* _Work item_:
Pull out every line of the listing below where "optimisée" appears.

Input: Begin

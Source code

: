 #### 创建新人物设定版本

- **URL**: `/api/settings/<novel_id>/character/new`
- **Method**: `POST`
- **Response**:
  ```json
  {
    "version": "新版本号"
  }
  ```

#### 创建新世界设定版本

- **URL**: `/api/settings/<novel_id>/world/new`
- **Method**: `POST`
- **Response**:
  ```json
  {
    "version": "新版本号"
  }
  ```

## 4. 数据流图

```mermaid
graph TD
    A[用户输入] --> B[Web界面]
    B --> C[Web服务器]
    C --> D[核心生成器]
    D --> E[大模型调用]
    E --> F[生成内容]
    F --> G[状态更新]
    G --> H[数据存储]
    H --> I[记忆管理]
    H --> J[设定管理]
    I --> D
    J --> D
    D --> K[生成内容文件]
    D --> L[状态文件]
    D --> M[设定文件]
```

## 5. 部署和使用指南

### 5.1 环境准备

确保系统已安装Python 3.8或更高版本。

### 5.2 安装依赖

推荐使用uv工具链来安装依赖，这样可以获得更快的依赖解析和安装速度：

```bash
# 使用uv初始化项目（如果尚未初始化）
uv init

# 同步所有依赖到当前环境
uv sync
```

Input: End
Input: Begin

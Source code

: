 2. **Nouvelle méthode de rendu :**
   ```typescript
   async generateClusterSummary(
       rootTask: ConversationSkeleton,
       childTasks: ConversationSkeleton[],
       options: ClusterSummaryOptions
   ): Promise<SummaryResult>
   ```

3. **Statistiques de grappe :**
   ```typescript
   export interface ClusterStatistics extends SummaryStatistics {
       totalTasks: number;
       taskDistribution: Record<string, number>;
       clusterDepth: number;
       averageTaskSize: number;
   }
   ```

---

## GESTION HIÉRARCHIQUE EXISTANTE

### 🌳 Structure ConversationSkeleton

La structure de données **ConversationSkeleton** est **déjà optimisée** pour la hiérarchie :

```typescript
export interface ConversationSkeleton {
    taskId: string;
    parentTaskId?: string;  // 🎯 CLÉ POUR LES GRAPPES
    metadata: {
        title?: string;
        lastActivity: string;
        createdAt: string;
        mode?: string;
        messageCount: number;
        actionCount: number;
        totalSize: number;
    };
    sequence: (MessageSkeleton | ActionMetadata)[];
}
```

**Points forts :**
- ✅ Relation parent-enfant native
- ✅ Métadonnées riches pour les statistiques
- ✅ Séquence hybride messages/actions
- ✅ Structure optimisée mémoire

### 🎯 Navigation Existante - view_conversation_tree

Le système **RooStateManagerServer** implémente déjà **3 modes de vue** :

Input: End

* _Reply to the task_:
La structure de données **ConversationSkeleton** est **déjà optimisée** pour la hiérarchie :
- ✅ Structure optimisée mémoire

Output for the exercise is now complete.